*** Data records Section Begins ***
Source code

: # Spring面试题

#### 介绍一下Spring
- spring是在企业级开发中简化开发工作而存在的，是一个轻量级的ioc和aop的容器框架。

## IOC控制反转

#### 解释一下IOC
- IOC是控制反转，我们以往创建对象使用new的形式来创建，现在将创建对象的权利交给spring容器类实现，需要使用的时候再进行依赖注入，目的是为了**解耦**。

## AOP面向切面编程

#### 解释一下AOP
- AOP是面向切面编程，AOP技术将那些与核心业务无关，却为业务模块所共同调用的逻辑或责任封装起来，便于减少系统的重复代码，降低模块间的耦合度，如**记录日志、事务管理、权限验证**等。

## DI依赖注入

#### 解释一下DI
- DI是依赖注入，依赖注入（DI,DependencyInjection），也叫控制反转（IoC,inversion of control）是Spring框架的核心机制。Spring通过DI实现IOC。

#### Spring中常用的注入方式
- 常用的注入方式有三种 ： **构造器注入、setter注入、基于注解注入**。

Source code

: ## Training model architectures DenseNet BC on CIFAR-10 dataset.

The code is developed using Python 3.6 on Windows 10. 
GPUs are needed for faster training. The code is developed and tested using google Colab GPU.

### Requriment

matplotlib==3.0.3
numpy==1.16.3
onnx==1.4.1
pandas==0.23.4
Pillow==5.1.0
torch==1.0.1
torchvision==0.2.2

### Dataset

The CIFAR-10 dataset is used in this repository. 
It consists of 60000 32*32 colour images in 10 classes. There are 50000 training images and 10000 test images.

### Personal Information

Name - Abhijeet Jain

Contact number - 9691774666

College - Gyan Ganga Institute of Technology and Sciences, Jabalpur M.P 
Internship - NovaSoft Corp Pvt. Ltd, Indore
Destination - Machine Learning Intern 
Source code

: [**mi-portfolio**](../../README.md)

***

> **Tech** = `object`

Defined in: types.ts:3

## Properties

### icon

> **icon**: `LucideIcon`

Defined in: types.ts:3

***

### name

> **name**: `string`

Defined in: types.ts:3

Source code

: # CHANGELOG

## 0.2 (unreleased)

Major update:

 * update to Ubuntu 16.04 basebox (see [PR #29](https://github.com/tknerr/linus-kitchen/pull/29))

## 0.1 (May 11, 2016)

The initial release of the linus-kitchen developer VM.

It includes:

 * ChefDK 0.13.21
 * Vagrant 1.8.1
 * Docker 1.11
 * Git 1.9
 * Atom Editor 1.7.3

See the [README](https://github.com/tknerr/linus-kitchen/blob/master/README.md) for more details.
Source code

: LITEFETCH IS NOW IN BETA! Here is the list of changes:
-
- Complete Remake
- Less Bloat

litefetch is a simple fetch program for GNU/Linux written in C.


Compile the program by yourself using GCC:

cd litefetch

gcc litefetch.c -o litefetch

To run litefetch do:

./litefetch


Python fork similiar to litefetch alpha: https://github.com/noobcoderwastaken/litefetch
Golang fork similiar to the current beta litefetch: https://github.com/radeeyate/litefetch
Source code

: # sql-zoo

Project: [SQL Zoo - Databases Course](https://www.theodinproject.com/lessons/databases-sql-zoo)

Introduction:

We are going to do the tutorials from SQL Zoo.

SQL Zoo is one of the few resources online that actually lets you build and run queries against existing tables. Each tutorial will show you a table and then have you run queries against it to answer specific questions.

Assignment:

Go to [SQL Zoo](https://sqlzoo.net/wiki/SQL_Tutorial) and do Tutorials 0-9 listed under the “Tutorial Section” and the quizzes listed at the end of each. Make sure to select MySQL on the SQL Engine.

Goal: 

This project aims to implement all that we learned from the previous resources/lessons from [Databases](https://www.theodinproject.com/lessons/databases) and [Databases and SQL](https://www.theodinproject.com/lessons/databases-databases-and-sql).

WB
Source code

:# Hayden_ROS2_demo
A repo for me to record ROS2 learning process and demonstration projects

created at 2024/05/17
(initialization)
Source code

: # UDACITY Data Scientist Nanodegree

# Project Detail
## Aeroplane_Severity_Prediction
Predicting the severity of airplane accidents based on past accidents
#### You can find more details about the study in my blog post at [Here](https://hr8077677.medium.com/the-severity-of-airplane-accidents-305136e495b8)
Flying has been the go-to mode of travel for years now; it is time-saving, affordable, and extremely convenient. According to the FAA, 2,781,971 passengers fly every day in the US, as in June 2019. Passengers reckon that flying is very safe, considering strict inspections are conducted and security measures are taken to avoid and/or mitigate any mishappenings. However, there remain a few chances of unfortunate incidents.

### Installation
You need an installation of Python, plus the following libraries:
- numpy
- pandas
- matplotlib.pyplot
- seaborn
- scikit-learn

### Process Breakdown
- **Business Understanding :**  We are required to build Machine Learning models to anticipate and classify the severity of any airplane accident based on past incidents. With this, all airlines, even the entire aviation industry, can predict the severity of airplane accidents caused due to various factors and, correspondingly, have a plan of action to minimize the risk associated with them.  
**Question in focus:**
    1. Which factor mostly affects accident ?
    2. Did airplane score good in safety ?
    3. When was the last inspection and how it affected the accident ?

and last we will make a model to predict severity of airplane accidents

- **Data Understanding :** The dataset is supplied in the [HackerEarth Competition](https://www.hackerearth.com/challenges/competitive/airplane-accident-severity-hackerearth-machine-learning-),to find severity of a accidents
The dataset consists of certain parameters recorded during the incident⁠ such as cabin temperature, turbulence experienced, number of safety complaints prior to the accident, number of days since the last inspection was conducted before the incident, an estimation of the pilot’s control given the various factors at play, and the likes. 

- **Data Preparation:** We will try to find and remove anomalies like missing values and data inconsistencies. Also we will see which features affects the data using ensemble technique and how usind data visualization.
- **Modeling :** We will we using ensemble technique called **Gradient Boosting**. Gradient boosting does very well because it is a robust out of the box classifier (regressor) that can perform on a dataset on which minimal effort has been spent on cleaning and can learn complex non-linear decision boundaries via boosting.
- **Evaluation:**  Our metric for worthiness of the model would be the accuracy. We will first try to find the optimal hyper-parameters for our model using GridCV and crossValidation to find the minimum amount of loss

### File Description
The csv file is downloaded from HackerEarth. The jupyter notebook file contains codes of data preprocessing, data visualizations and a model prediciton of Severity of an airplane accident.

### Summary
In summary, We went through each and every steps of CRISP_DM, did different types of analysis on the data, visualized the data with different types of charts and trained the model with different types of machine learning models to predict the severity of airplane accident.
*** Data records Section Ends ***
Could you please retype the lines from the start of the data through the line with "#### 解释一下DI", both included, and nothing else?

Source code

: # Spring面试题

#### 介绍一下Spring
- spring是在企业级开发中简化开发工作而存在的，是一个轻量级的ioc和aop的容器框架。

## IOC控制反转

#### 解释一下IOC
- IOC是控制反转，我们以往创建对象使用new的形式来创建，现在将创建对象的权利交给spring容器类实现，需要使用的时候再进行依赖注入，目的是为了**解耦**。

## AOP面向切面编程

#### 解释一下AOP
- AOP是面向切面编程，AOP技术将那些与核心业务无关，却为业务模块所共同调用的逻辑或责任封装起来，便于减少系统的重复代码，降低模块间的耦合度，如**记录日志、事务管理、权限验证**等。

## DI依赖注入

#### 解释一下DI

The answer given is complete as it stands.